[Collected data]
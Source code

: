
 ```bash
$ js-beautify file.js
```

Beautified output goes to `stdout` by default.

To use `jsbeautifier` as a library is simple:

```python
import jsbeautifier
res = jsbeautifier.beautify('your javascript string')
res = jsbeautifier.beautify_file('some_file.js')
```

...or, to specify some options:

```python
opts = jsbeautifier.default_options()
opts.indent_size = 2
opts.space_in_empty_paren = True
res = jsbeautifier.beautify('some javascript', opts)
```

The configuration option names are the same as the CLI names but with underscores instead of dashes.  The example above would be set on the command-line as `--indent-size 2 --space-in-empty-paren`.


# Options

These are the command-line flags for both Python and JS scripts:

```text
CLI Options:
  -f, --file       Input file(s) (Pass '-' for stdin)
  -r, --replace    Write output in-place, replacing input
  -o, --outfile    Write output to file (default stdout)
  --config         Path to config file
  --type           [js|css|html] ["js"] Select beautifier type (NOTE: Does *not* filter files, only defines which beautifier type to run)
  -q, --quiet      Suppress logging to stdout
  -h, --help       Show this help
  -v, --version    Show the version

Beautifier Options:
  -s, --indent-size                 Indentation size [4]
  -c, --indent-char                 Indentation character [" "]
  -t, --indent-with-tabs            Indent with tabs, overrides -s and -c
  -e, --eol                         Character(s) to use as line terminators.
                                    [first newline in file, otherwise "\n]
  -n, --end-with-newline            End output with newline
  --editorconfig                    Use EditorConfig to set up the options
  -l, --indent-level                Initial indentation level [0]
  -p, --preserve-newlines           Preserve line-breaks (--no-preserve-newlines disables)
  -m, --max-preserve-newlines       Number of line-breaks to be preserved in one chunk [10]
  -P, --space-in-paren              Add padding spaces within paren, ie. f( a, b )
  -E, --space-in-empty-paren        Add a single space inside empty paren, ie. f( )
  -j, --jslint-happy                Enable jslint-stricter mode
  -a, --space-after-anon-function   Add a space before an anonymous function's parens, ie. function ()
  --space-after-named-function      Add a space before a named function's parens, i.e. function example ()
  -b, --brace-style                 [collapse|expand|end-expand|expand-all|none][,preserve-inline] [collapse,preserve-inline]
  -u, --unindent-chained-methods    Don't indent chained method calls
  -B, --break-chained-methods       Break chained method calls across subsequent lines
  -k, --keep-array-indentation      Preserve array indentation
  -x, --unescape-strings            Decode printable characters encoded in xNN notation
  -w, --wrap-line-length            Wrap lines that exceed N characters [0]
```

**The task:**
Look for the word "chained" in the data, then return every line that contains it.

**Task output:**
  -u, --unindent-chained-methods    Don't indent chained method calls
  -B, --break-chained-methods       Break chained method calls across subsequent lines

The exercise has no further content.